There was range to the Sundance Film Festival this year. If you asked attendees to name their top films, you’d hear a lot of healthy variance. As usual, social issue docs had a strong showing, a notable thread that jumped out at me was “writing history.” Three documentaries fit together so well that it made me think “getting it on record” must be part of the Zeitgeist. Since there’s only space for two here, I’ll start by mentioning Reagan, by Eugene Jarecki (The Fog of War and Why We Fight), an exceptionally balanced doc which aims to shed light on the real Ronald Reagan, beyond the mythology of the 48th President that still dominates the conservative political discourse here in the United States.
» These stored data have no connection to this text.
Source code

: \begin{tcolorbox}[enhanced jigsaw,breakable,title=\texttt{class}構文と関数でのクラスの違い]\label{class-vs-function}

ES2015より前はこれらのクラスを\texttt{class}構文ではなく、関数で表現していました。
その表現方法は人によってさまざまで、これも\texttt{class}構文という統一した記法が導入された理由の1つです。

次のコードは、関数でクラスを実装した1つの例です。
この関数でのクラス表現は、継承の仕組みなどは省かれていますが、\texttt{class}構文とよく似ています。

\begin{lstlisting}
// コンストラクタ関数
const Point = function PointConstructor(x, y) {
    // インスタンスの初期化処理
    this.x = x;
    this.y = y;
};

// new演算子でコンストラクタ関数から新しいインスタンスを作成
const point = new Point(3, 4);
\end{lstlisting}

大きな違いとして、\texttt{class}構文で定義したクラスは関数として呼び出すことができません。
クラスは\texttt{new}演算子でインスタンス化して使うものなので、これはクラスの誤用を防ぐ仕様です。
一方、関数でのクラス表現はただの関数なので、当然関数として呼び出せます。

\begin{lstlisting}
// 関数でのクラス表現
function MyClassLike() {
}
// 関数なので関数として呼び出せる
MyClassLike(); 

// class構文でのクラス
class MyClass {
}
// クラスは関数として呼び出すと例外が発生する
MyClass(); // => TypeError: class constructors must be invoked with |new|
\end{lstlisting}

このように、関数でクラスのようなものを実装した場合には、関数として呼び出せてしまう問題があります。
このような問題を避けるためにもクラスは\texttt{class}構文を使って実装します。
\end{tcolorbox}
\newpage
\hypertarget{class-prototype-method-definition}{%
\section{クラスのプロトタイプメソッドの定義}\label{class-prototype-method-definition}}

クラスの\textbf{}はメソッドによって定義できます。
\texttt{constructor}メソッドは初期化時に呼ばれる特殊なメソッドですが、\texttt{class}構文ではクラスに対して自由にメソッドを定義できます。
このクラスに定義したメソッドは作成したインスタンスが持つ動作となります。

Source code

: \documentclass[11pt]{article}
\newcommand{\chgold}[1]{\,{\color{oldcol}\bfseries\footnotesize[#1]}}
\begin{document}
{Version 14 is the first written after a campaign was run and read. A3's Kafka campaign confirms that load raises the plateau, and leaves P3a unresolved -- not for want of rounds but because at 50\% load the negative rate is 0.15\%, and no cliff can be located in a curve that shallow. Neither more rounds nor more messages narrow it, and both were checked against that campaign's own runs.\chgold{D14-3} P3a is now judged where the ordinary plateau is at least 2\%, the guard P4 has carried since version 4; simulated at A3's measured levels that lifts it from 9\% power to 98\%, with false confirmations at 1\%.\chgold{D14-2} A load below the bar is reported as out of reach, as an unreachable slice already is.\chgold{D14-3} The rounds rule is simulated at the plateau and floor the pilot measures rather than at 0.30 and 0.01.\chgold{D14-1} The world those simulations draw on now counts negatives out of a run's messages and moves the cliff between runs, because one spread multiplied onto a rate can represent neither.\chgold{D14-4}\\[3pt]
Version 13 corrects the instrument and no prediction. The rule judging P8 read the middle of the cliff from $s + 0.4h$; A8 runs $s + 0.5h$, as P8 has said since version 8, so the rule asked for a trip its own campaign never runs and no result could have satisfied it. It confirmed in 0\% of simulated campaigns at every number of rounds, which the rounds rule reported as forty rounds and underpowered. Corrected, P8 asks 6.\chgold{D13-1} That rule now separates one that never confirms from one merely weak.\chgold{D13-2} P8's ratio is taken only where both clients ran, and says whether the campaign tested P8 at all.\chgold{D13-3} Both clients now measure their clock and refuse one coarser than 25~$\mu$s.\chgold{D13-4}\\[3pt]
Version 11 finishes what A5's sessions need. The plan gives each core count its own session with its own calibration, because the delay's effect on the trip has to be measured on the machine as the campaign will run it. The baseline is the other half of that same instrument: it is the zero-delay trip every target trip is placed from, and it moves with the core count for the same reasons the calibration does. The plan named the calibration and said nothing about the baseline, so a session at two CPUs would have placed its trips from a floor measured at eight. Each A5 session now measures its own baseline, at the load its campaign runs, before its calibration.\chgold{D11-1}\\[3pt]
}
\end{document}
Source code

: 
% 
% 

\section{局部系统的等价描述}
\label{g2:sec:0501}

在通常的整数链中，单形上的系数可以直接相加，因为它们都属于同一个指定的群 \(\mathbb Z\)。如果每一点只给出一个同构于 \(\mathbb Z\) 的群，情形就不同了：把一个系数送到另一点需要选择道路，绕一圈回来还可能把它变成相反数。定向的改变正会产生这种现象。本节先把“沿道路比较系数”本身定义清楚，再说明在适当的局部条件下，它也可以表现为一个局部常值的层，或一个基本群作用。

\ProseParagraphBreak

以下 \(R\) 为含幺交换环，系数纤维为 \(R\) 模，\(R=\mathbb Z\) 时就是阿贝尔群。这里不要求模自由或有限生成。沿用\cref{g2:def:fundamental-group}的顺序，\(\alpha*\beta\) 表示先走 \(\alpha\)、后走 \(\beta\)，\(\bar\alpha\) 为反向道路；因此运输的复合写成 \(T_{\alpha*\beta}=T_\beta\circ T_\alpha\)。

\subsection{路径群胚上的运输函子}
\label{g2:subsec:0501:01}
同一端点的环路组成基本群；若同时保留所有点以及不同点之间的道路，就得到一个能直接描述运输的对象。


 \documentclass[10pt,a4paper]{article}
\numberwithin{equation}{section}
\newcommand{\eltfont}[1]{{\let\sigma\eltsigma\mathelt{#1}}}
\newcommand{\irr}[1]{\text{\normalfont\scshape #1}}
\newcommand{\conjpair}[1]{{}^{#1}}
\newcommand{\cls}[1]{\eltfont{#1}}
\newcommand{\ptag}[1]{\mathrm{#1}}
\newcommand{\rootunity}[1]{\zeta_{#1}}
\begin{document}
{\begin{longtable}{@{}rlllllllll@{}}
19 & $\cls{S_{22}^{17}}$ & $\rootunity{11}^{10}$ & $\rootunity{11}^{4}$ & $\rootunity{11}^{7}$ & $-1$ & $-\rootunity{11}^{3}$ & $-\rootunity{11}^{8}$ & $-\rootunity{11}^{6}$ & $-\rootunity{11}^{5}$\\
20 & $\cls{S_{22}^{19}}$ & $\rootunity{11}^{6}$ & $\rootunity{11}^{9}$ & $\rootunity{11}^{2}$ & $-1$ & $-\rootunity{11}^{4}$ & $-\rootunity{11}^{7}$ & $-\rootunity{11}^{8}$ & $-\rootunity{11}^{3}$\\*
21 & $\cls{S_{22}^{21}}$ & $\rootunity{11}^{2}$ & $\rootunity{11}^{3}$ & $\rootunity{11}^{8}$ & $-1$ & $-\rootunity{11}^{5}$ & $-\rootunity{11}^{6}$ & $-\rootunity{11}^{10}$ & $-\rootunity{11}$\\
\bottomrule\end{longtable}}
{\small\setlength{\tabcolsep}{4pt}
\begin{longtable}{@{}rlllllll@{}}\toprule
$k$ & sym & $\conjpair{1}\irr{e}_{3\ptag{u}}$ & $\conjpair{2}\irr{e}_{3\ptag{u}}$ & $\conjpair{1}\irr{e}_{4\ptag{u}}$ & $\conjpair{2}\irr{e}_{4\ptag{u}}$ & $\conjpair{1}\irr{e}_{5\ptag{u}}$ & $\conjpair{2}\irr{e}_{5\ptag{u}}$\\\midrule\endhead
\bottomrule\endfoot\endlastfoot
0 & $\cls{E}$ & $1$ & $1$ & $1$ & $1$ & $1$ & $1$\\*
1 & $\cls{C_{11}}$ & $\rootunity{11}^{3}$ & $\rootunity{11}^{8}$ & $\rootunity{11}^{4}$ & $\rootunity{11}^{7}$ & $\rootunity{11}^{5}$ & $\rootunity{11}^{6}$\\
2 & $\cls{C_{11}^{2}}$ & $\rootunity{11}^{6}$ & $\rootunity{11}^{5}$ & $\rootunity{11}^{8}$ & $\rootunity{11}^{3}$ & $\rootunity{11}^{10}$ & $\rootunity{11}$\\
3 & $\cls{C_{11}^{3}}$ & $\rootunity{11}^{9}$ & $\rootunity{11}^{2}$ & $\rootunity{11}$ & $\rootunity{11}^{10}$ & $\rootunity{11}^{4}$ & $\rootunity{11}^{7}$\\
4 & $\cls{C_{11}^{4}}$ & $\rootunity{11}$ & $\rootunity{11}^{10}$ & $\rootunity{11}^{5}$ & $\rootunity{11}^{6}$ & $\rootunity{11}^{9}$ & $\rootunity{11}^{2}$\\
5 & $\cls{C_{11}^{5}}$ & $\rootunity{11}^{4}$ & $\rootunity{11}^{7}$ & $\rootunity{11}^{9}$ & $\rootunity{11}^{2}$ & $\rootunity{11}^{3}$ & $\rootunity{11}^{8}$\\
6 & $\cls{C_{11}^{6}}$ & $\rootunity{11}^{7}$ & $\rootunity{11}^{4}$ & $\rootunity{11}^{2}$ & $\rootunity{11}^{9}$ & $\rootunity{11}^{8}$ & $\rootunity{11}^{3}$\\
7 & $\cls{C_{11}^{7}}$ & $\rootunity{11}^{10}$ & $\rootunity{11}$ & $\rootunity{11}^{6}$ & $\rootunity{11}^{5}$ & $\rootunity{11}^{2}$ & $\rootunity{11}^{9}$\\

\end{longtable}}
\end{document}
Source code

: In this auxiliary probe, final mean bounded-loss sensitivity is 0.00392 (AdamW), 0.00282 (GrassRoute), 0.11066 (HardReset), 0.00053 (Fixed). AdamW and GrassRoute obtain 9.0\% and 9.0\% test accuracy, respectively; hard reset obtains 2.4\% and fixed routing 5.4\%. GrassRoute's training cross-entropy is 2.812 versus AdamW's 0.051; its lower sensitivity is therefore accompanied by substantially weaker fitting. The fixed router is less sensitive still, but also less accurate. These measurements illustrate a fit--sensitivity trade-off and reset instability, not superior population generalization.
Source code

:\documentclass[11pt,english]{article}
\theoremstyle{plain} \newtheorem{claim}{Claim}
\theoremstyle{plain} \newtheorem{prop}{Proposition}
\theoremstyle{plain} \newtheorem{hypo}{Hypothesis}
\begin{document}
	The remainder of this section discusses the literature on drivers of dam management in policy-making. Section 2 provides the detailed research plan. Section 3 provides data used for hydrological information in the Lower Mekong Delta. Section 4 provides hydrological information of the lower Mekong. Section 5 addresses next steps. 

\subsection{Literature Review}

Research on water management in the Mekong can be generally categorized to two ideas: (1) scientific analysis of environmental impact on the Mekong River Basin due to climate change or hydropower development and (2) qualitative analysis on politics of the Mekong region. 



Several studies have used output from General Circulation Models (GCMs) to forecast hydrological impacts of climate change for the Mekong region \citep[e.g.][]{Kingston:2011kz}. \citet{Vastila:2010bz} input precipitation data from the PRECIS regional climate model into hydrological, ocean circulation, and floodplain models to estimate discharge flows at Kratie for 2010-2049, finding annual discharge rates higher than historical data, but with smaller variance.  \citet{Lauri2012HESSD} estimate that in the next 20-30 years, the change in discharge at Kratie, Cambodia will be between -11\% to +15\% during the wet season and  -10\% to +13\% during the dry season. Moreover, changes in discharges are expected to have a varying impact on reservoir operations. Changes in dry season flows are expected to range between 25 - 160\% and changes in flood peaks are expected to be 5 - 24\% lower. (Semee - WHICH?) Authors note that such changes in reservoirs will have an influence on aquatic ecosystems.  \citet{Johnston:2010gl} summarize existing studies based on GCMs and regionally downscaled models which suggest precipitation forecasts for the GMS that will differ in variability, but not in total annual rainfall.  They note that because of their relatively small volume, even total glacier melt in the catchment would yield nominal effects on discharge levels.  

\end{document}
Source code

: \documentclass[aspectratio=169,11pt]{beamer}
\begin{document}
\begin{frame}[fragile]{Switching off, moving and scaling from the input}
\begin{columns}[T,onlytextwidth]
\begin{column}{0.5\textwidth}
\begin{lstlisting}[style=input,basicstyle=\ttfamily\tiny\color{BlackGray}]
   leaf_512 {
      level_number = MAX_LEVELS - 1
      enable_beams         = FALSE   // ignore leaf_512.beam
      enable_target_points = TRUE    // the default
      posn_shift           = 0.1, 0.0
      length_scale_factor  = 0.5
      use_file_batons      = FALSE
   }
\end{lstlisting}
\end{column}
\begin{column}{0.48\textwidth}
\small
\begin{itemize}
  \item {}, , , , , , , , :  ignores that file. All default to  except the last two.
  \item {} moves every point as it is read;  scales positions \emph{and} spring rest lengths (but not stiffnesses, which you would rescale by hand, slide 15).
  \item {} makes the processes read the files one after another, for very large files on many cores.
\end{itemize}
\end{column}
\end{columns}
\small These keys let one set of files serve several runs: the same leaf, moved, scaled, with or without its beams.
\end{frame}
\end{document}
Some people buy into myths, for a variety of reasons, Jarecki aims to right the scales, to emphasize what Reagan’s son, Ron Reagan Jr., says about his father, “He was both smarter and better than the left think he was, and less the giant than many on the right think he was.” Like Jarecki, two other filmmakers added their takes to history:

How excellent would it be if you were sifting through the vault at a television studio, looking through film reels for a project you were researching, when all of a sudden you discovered a huge archive of mostly unseen 16mm footage documenting a vital piece of history? Making its way to Park City from Scandinavia was The Black Power Mixtape 1967-1975, directed by Swedish filmmaker Göran Hugo Olsson and coproduced by Danny Glover. Olsson discovered a trough of pristinely preserved footage about the Black Power Movement while working on a movie about Soul Music. He recalls: “The moment we saw this footage we knew we were going to make this movie. I also saw it as my duty to take these fantastic images and make them accessible to an audience.”